By Sarah Kent 

LONDON-- Royal Dutch Shell PLC announced plans to slash 6,500 jobs Thursday amid a slump in oil prices that has sent a wave of job cuts rippling through the industry.

Shell's job reductions came as Chevron Corp. said Wednesday it would cut 1,500 jobs, while U.K. utility Centrica PLC said Thursday it would slash 6,000 positions and work to shrink its oil-and-gas production division. Even deeper cuts have emerged this week at oil services firms, which big energy companies are squeezing for savings; Saipem SpA of Italy, for instance, said it would slash 8,800 jobs over the next two years.

The moves demonstrate how energy companies are moving to slash further to cope with a sustained oil price collapse that they now see lasting for a longer time. Shell, BP PLC, France's Total SA and Eni SpA of Italy have all outlined plans in their second quarter results to deepen spending cuts that began earlier this year when oil prices reached lows below $50 a barrel, down from highs of $114 a barrel last year.

Shell's job cuts were announced along with second-quarter earnings that saw its profit fall by 33% from the same period last year, to $3.4 billion compared with $5.1 billion on a current cost of supplies basis--a measure similar to the net income reported in the U.S. As with its peers, Shell's exploration and production, or upstream business, suffered worst, tumbling to $774 million, down nearly 80% from a year earlier. Shell's oil production fell 11% to 2.7 million barrels of oil equivalent as the company undertook maintenance at several fields and continued a $20 billion divestment program due to complete at the end of the year.

Shell has seemed more bullish, at least in its rhetoric, on the future of the oil price than peers such as BP. The company sounded a somewhat more cautious note on Thursday, saying in a news release that it was planning for an "oil price downturn [that] could last for several years."

The planned job cuts for the year are equivalent to around 7% of Shell's total workforce and will include cuts already announced in the North Sea and Canada. Elsewhere, the company has reduced capital spending and operating costs, sanctioning only two new projects this year and reducing spending on back office activities.

"These are sustainable cost reduction programs. These are not just slash and burn," Chief Financial Officer Simon Henry told reporters, adding that there is more to come.

Investors seemed to react well to the cost-reduction plans. Shell's share price rose more than 4% in London following the announcement.

The cuts comes after a series of bold moves that led some investors to believe the company was ignoring the peril of sustained low oil prices.

In April it signed a $70 billion deal to acquire BG Group--the company's largest purchase ever and the biggest deal in the oil sector for more than a decade--and it is pressing ahead with expensive plans to drill in the Arctic this summer. While others have delayed approval of big ticket projects, earlier this month Shell decided to move forward with the development of its deep-water Appomattox oil field in the Gulf of Mexico.

For Shell, Thursday's announcements amounted to a new sales pitch for its BG deal, viewed by some as a symbol of the company's comparatively bullish stance on the oil market.

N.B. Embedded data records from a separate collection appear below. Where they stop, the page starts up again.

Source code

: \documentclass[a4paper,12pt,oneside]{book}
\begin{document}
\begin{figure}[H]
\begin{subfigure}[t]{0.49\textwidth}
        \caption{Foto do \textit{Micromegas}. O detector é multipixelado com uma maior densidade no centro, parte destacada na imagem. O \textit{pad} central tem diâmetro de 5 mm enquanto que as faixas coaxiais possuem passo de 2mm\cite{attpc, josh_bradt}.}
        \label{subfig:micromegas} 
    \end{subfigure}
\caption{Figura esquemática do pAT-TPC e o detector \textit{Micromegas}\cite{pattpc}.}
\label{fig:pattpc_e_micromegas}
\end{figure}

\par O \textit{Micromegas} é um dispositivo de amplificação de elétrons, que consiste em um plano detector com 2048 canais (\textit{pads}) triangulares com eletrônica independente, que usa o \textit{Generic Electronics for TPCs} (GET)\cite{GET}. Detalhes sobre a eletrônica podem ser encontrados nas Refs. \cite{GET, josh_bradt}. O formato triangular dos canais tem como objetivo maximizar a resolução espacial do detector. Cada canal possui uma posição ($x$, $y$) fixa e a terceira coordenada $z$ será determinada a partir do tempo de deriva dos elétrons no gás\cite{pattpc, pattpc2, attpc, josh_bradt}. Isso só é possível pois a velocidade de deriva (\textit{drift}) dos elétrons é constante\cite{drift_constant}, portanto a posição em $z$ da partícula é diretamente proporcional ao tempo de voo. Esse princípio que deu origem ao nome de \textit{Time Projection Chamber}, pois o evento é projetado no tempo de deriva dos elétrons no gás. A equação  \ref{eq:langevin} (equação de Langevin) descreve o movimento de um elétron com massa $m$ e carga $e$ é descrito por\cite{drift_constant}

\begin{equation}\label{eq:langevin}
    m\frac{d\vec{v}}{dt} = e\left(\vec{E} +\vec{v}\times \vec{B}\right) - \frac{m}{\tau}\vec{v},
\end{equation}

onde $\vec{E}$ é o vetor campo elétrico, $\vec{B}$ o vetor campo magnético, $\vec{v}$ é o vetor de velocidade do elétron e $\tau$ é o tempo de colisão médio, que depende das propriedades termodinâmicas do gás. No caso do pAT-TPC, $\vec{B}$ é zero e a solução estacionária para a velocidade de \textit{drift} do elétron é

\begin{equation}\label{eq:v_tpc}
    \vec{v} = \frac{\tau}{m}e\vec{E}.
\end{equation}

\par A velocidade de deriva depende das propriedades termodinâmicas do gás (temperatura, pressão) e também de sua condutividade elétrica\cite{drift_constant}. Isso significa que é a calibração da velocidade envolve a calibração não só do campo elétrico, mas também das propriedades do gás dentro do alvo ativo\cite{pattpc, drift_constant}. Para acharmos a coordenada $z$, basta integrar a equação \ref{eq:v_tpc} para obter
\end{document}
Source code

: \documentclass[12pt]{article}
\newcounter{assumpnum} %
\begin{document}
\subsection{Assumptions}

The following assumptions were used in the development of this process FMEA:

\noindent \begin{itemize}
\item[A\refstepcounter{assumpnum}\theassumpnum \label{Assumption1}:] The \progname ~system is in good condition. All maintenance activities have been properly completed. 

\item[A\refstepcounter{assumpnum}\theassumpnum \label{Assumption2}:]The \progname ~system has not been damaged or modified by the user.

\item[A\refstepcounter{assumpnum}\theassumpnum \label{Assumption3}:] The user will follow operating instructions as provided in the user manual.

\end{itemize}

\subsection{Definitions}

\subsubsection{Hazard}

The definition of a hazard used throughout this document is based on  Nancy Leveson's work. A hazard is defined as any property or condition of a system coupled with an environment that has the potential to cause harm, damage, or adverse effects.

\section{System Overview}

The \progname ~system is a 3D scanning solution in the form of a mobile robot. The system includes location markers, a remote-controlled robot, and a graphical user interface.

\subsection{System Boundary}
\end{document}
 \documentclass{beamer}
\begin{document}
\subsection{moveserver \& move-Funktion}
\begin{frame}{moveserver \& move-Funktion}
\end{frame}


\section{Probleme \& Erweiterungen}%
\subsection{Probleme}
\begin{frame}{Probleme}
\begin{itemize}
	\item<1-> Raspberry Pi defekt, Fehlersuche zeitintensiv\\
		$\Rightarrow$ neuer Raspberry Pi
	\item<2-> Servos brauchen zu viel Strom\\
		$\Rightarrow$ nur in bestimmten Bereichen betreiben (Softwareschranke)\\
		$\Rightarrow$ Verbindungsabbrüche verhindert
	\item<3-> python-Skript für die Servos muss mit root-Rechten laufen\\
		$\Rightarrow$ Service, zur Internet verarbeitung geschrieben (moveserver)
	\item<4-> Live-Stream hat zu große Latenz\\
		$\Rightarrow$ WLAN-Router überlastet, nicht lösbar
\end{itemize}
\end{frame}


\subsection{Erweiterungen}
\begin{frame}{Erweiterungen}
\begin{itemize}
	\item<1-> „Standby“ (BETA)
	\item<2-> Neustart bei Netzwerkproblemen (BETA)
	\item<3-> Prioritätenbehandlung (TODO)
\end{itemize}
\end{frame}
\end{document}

Though most analysts have praised the logic of the deal--which will give Shell a major footprint in Brazil's attractive deep-water oil plays and enhance its leading position in the liquefied natural gas market--the price has come under criticism and some have expressed concerns that it depends too much on an oil price recovery. Shell said the synergies from the deal should amount to at least $2.5 billion a year from 2018 . Over the medium term, the company still sees the potential for the oil price to return to $70 to $90 a barrel.

Shell executives were anxious to dispel the notion that they needed a recovery on Thursday, emphasizing that the deal made sense at "nearly any oil price we can envisage."

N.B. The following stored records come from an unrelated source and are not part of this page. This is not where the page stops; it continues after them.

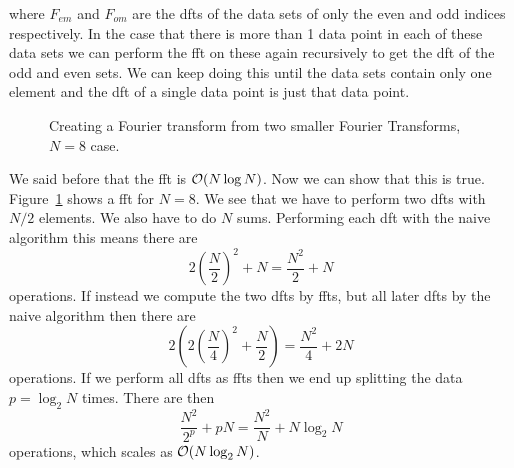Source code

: \documentclass[a4paper]{article}
\begin{document}
    where \(F_{em}\) and \(F_{om}\) are the \glspl{dft} of the data sets of only the even and odd indices respectively.
    In the case that there is more than 1 data point in each of these data sets we can perform the \gls{fft} on these again recursively to get the \gls{dft} of the odd and even sets.
    We can keep doing this until the data sets contain only one element and the \gls{dft} of a single data point is just that data point.
    \begin{figure}[ht]
        \centering
        \caption{Creating a Fourier transform from two smaller Fourier Transforms, \(N = 8\) case.}
        \label{fig:fft example}
    \end{figure}
    We said before that the \gls{fft} is \(\order{N\log N}\).
    Now we can show that this is true.
    Figure~\ref{fig:fft example} shows a \gls{fft} for \(N = 8\).
    We see that we have to perform two \glspl{dft} with \(N/2\) elements.
    We also have to do \(N\) sums.
    Performing each \gls{dft} with the naive algorithm this means there are
    \[2\left(\frac{N}{2}\right)^2 + N = \frac{N^2}{2} + N\]
    operations.
    If instead we compute the two \glspl{dft} by \glspl{fft}, but all later \glspl{dft} by the naive algorithm then there are
    \[2\left(2\left(\frac{N}{4}\right)^2 + \frac{N}{2}\right) = \frac{N^2}{4} + 2N\]
    operations.
    If we perform all \glspl{dft} as \glspl{fft} then we end up splitting the data \(p = \log_2 N\) times.
    There are then
    \[\frac{N^2}{2^p} + pN = \frac{N^2}{N} + N\log_2N\]
    operations, which scales as \(\order{N\log_2 N}\).
    
\end{document}
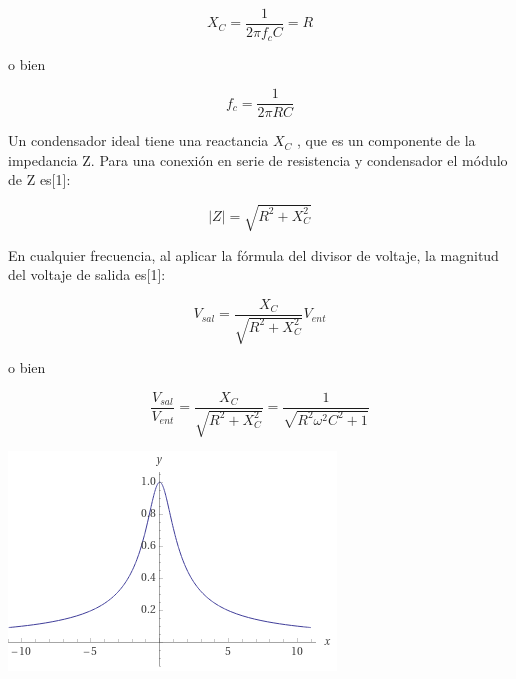\documentclass[DIV=calc, paper=a4, fontsize=11pt]{scrartcl}
\newenvironment{Figura}
  {\par\medskip\noindent\minipage{\linewidth}}
  {\endminipage\par\medskip}
\begin{document}
\begin{multicols}{2}
\begin{equation*}
    X_C = \frac{1}{2 \pi f_c C } = R
\end{equation*}

o bien

\begin{equation*}
    f_c = \frac{1}{2 \pi RC}
\end{equation*}

Un condensador ideal tiene una reactancia $X_C$ , que es un componente de la impedancia Z. Para una conexión en serie de resistencia y condensador el módulo de Z es[1]:

\begin{equation*}
    |Z| = \sqrt{R^2 + X_{C}^{2}}
\end{equation*}

En cualquier frecuencia, al aplicar la fórmula del divisor de voltaje, la magnitud del voltaje de salida es[1]:

\begin{equation*}
    V_{sal} = \frac{X_C}{\sqrt{R^2 + X_{C}^{2}}} V_{ent}
\end{equation*}

o bien

\begin{equation}
    \frac{V_{sal}}{V_{ent}} = \frac{X_C}{\sqrt{R^2 + X_{C}^{2}}} = \frac{1}{\sqrt{R^2 \omega^2 C^2 + 1}}
\end{equation}

\begin{Figura}
    \centering
    \includegraphics[width=1 \textwidth]{grafica VsVe vs frec.PNG}
    \label{fig}
\end{Figura}


\end{multicols}
\end{document}
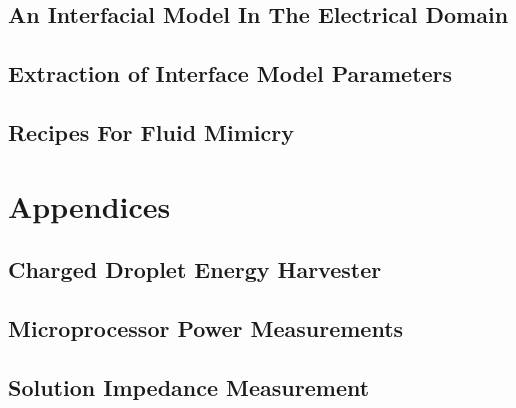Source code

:   \chapter{An Interfacial Model In The Electrical Domain}
    

  \chapter{Extraction of Interface Model Parameters}
    

  \chapter{Recipes For Fluid Mimicry}
  \label{chap:fluid_mimicry}
    

\part{Appendices}
  \appendix
  \chapter{Charged Droplet Energy Harvester}
    \label{appendix:chargedDropletts}
    
  \chapter{Microprocessor Power Measurements}
    
  \chapter{Solution Impedance Measurement}
    
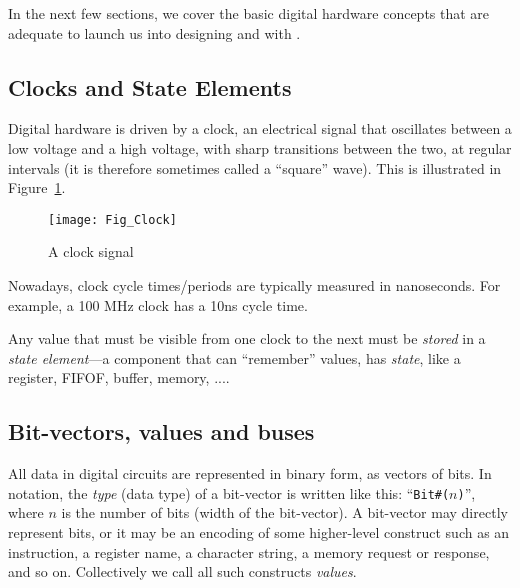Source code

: In the next few sections, we cover the basic digital hardware concepts
that are adequate to launch us into designing {\DRUM} and {\FIFE} with {\BSV}.


\subsection{Clocks and State Elements}

Digital hardware is driven by a clock, an electrical signal that
oscillates between a low voltage and a high voltage, with sharp
transitions between the two, at regular intervals (it is therefore
sometimes called a ``square'' wave).  This is illustrated in
Figure~\ref{Fig_Clock_1}.

\begin{figure}[htbp]
  \centerline{\texttt{[image: Fig\_Clock]}}
  \caption{\label{Fig_Clock_1}A clock signal}
\end{figure}

Nowadays, clock cycle times/periods are typically measured in
nanoseconds. For example, a 100 MHz clock has a 10ns cycle time.


Any value that must be visible from one clock to the next must be
\emph{stored} in a \emph{state element}---a component that can
``remember'' values, {\ie} has \emph{state}, like a register, FIFOF,
buffer, memory, ....


\subsection{Bit-vectors, values and buses}


All data in digital circuits are represented in binary form, as
vectors of bits.  In {\BSV} notation, the \emph{type} (data type) of a
bit-vector is written like this: ``{\tt Bit\#($n$)}'', where $n$ is
the number of bits (width of the bit-vector).  A bit-vector may
directly represent bits, or it may be an encoding of some higher-level
construct such as an instruction, a register name, a character string,
a memory request or response, and so on.  Collectively we call all
such constructs \emph{values}.

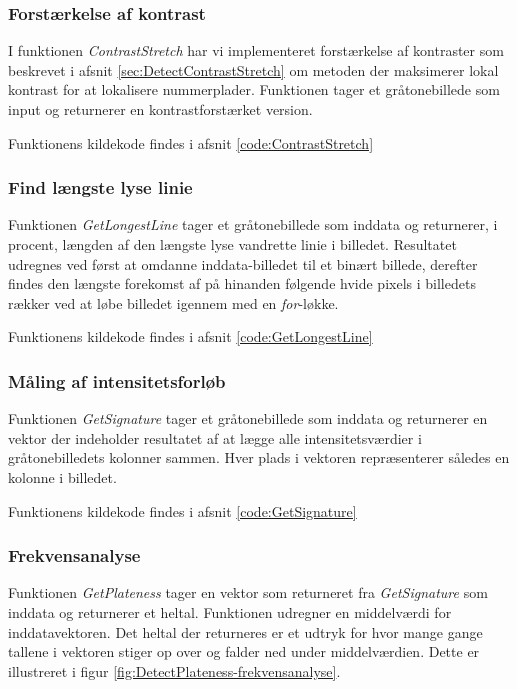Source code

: \subsubsection{Forstærkelse af kontrast}
\label{sec:imp:ContrastStretch}
I funktionen \textit{ContrastStretch} har vi implementeret forstærkelse af kontraster som beskrevet i afsnit \vref{sec:DetectContrastStretch} om metoden der maksimerer lokal kontrast for at lokalisere nummerplader. Funktionen tager et gråtonebillede som input og returnerer en kontrastforstærket version. 

Funktionens kildekode findes i afsnit \vref{code:ContrastStretch}

\subsubsection{Find længste lyse linie}
\label{sec:imp:GetLongestLine}
Funktionen \textit{GetLongestLine} tager et gråtonebillede som inddata og returnerer, i procent, længden af den længste lyse vandrette linie i billedet. Resultatet udregnes ved først at omdanne inddata-billedet til et binært billede, derefter findes den længste forekomst af på hinanden følgende hvide pixels i billedets rækker ved at løbe billedet igennem med en \textit{for}-løkke.  

Funktionens kildekode findes i afsnit \vref{code:GetLongestLine}

\subsubsection{Måling af intensitetsforløb}
\label{sec:imp:GetSignature}
Funktionen \textit{GetSignature} tager et gråtonebillede som inddata og returnerer en vektor der indeholder resultatet af at lægge alle intensitetsværdier i gråtonebilledets kolonner sammen. Hver plads i vektoren repræsenterer således en kolonne i billedet.

Funktionens kildekode findes i afsnit \vref{code:GetSignature}

\subsubsection{Frekvensanalyse}
\label{sec:imp:GetPlateness}
Funktionen \textit{GetPlateness} tager en vektor som returneret fra \textit{GetSignature} som inddata og returnerer et heltal. Funktionen udregner en middelværdi for inddatavektoren. Det heltal der returneres er et udtryk for hvor mange gange tallene i vektoren stiger op over og falder ned under middelværdien. Dette er illustreret i figur \vref{fig:DetectPlateness-frekvensanalyse}.

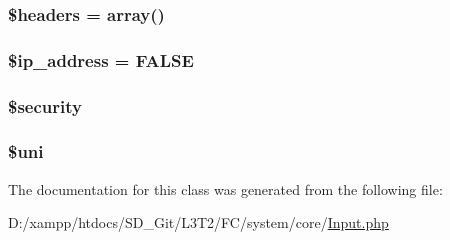 \subsubsection[{\$headers}]{\setlength{\rightskip}{0pt plus 5cm}\$headers = array()\hspace{0.3cm}{\ttfamily [protected]}}\label{class_c_i___input_a52500036ee807241b8b4b7e2367c49ef}
\hypertarget{class_c_i___input_a614e10d1ab6dcf06fa7fef37af7b7eee}{}
\subsubsection[{\$ip\+\_\+address}]{\setlength{\rightskip}{0pt plus 5cm}\${\bf ip\+\_\+address} = F\+A\+L\+S\+E\hspace{0.3cm}{\ttfamily [protected]}}\label{class_c_i___input_a614e10d1ab6dcf06fa7fef37af7b7eee}
\hypertarget{class_c_i___input_a7ef3408af92597c92305e22f79e67d61}{}
\subsubsection[{\$security}]{\setlength{\rightskip}{0pt plus 5cm}\$security\hspace{0.3cm}{\ttfamily [protected]}}\label{class_c_i___input_a7ef3408af92597c92305e22f79e67d61}
\hypertarget{class_c_i___input_a6ed6e0f7f970550e288f83845eec6393}{}
\subsubsection[{\$uni}]{\setlength{\rightskip}{0pt plus 5cm}\$uni\hspace{0.3cm}{\ttfamily [protected]}}\label{class_c_i___input_a6ed6e0f7f970550e288f83845eec6393}


The documentation for this class was generated from the following file\+:\begin{DoxyCompactItemize}
\item 
D\+:/xampp/htdocs/\+S\+D\+\_\+\+Git/\+L3\+T2/\+F\+C/system/core/\hyperlink{system_2core_2_input_8php}{Input.\+php}\end{DoxyCompactItemize}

"Perhaps we left the impression that we're waiting for the cavalry in the form of high oil prices," Chief Executive Ben van Beurden said, admitting that the company had failed to adequately emphasize how it planned to manage the lower price environment.

He unveiled a new motto that the BG deal embodies: "Grow to simplify."

"Our results today show we are successfully reducing spending and costs. We have to make sure the company is resilient in a world where oil prices remain low for some time while keeping an eye on a recovery we believe will come," he said.